What to work on:
Search the records for "модели". Report every line where it occurs.

Record extracts:
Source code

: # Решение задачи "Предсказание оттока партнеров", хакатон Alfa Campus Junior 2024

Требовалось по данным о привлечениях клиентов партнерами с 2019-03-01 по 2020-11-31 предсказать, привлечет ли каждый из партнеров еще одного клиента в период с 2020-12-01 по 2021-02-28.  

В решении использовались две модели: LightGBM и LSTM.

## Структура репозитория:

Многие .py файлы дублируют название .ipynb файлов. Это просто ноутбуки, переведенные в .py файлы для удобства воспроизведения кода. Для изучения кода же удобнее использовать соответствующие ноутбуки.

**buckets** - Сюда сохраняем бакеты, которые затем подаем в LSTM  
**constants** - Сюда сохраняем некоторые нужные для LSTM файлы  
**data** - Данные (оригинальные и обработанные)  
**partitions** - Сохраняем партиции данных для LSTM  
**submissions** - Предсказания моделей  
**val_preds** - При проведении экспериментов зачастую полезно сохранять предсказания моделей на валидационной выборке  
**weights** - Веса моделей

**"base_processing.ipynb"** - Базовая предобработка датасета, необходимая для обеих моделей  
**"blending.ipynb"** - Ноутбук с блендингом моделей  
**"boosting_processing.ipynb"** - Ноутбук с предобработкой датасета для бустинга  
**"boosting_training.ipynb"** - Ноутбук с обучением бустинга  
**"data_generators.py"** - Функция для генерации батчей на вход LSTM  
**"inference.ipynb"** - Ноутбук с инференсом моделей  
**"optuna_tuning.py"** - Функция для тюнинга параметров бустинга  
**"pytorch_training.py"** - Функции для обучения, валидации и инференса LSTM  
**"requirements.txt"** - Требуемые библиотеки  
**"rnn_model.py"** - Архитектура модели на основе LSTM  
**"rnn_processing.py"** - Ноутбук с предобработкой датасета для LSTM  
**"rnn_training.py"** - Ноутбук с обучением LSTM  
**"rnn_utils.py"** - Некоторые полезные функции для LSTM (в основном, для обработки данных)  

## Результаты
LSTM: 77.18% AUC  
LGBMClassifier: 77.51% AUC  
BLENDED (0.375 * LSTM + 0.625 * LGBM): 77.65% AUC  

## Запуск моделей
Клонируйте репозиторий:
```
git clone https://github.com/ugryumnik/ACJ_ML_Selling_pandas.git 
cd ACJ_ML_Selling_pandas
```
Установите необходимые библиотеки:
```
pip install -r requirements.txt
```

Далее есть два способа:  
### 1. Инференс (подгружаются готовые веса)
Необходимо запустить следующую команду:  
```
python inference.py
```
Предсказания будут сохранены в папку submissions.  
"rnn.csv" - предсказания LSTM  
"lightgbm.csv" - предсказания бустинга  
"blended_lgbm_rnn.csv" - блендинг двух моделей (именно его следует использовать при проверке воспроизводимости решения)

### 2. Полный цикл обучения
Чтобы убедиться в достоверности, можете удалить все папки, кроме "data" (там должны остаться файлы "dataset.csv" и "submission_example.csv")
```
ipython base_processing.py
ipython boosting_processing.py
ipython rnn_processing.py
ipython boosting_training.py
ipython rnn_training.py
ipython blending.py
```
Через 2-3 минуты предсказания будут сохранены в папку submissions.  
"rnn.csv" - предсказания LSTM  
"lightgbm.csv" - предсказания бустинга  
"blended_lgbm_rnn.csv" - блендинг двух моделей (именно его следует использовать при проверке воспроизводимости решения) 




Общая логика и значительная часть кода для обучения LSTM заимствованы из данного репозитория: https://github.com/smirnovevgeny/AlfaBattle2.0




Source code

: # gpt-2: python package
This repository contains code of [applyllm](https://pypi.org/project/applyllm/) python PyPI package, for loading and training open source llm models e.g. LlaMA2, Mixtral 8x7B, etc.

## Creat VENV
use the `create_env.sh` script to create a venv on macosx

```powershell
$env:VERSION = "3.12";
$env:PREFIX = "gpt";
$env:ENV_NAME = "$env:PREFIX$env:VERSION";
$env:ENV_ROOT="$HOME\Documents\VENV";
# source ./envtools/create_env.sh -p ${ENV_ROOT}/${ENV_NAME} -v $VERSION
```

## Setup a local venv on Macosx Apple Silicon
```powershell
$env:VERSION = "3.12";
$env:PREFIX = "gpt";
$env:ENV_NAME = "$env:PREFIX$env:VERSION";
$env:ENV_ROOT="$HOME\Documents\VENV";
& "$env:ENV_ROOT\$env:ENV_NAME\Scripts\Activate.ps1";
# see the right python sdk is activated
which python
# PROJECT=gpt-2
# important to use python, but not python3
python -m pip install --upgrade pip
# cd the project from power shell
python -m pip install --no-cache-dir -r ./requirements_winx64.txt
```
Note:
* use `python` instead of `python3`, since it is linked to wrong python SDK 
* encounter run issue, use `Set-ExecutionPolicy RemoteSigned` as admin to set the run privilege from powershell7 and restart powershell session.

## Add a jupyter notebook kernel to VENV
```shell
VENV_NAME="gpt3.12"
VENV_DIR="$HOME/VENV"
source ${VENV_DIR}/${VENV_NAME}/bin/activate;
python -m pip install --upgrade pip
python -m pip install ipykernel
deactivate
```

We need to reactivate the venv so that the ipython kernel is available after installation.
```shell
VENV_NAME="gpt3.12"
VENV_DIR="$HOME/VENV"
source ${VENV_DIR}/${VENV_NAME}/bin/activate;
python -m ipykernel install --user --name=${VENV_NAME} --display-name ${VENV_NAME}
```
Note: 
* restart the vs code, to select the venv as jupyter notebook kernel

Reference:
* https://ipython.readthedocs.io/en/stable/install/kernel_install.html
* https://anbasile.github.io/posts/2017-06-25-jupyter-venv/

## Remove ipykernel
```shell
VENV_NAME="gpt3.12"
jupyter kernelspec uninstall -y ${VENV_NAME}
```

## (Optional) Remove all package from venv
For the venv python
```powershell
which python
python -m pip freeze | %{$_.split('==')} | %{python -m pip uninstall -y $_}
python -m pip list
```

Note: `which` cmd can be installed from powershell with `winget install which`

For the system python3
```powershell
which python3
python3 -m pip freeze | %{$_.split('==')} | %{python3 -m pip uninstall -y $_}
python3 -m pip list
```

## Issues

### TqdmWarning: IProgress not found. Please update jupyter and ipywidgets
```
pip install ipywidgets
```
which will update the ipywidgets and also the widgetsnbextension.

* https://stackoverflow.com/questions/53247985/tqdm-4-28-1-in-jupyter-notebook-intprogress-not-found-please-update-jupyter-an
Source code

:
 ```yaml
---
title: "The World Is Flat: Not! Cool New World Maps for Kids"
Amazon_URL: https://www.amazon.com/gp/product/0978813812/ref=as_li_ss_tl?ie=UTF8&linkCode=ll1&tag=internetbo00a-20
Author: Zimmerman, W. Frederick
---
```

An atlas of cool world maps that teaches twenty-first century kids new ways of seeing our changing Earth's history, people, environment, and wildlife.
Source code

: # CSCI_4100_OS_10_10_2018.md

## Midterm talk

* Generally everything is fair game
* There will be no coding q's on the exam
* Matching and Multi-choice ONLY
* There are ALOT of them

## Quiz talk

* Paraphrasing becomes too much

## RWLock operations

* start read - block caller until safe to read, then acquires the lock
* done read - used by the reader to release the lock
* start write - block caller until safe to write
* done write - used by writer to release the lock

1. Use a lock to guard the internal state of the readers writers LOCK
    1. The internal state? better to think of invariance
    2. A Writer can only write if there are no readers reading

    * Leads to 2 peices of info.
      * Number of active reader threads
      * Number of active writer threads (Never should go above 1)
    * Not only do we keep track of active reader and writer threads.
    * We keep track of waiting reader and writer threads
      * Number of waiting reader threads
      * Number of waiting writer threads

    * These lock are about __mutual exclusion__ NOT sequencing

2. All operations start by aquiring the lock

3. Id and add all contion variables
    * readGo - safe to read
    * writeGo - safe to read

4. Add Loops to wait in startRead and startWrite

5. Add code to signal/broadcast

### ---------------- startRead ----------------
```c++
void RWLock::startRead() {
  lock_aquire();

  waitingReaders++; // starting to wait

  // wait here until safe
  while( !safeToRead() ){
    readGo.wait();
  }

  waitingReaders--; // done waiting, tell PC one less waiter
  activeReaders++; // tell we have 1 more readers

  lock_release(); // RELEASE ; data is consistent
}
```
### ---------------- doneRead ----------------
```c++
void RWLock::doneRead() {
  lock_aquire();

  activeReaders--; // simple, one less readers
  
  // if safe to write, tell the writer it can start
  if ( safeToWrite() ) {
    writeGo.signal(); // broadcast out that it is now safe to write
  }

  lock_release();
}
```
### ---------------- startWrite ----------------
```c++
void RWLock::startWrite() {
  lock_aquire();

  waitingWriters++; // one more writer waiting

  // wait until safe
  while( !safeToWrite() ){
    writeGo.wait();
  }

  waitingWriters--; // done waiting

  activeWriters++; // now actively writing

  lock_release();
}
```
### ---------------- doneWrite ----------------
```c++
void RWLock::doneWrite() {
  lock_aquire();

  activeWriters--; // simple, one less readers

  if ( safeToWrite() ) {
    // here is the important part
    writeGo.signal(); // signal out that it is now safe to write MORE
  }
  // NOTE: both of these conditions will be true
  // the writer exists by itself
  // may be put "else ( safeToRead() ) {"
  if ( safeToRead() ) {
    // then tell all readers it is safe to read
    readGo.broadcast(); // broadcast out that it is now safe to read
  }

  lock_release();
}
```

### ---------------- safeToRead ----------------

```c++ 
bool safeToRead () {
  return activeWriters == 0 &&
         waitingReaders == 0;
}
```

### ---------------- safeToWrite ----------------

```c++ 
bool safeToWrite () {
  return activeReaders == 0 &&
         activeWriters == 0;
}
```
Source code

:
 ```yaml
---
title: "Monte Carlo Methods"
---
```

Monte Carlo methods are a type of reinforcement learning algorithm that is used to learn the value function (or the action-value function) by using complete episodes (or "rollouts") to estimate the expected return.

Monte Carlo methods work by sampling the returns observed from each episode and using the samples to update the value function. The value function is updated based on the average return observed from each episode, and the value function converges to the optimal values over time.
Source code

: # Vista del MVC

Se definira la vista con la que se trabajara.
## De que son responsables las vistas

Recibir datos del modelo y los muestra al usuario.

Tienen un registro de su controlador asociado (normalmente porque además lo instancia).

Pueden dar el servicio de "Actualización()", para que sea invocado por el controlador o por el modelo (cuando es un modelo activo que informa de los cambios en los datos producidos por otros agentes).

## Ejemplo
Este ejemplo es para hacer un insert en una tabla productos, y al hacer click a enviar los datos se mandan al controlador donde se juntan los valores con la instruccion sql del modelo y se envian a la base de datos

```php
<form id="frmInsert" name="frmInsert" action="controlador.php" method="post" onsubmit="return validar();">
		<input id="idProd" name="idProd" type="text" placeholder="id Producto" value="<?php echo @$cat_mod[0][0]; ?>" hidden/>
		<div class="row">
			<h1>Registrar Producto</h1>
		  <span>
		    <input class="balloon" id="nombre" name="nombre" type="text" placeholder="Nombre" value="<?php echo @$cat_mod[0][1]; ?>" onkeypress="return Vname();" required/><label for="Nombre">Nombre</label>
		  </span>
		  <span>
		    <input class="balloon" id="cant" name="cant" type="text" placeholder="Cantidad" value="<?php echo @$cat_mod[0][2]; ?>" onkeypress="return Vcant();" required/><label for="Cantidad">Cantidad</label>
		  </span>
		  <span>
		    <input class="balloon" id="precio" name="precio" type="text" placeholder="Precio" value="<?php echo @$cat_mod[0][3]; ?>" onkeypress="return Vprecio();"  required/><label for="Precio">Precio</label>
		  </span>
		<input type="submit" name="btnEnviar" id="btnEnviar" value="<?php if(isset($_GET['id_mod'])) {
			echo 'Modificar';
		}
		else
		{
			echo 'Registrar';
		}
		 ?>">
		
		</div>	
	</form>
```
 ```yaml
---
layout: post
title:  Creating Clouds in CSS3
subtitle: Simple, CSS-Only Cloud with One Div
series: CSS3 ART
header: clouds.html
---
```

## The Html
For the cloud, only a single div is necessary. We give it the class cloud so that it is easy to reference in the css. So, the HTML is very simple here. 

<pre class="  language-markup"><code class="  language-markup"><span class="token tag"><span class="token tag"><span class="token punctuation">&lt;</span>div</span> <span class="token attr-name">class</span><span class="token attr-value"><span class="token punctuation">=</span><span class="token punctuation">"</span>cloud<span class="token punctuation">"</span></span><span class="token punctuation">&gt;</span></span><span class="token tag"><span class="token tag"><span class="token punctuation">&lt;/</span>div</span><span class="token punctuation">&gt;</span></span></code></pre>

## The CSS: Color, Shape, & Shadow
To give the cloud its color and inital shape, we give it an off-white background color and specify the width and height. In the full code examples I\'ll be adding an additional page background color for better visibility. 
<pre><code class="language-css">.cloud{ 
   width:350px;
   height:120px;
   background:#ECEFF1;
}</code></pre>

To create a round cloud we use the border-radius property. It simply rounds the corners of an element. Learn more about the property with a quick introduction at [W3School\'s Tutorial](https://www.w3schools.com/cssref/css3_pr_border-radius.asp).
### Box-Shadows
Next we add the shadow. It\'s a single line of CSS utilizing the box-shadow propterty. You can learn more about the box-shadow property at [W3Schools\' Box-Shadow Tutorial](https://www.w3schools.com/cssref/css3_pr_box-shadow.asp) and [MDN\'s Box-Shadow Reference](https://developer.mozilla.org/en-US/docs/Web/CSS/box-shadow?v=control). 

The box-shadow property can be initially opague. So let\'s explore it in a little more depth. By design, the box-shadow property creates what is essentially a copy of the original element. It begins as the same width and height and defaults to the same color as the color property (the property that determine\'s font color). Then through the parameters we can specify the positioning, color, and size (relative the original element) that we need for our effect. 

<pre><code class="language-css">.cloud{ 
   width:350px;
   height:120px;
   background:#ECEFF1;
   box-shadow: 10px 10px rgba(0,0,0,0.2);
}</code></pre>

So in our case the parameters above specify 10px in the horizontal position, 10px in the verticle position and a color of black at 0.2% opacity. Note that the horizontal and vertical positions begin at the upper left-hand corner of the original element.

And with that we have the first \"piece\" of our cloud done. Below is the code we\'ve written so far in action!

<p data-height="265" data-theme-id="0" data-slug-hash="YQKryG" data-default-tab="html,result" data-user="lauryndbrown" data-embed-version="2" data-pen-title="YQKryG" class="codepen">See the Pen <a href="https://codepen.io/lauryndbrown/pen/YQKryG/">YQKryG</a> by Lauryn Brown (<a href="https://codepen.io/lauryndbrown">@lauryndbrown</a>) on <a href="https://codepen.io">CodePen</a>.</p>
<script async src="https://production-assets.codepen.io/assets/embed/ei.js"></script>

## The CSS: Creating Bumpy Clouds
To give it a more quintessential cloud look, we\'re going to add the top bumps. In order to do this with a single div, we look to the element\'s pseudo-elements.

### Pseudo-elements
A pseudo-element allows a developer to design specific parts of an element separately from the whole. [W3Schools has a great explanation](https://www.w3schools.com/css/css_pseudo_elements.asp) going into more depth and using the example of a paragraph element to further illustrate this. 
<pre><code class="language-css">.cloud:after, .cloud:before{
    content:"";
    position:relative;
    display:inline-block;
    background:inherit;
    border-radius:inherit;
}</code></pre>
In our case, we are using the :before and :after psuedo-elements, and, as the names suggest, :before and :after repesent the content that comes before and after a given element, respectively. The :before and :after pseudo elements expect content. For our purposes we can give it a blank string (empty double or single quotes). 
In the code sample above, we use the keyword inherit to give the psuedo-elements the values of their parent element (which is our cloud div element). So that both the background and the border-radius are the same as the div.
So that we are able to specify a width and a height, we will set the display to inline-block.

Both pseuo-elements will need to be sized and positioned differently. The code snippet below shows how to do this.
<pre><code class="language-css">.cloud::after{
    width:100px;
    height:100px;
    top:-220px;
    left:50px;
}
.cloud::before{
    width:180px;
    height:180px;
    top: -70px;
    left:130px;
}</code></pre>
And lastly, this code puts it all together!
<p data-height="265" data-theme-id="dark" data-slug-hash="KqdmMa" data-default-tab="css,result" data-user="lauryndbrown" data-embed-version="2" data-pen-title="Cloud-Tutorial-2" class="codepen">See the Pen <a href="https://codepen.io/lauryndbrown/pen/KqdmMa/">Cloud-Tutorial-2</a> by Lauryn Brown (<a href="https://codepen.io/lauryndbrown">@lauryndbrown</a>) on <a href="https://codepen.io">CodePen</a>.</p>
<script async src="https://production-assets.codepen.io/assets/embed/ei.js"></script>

Solution for this exercise:
В решении использовались две модели: LightGBM и LSTM.
**"rnn_model.py"** - Архитектура модели на основе LSTM  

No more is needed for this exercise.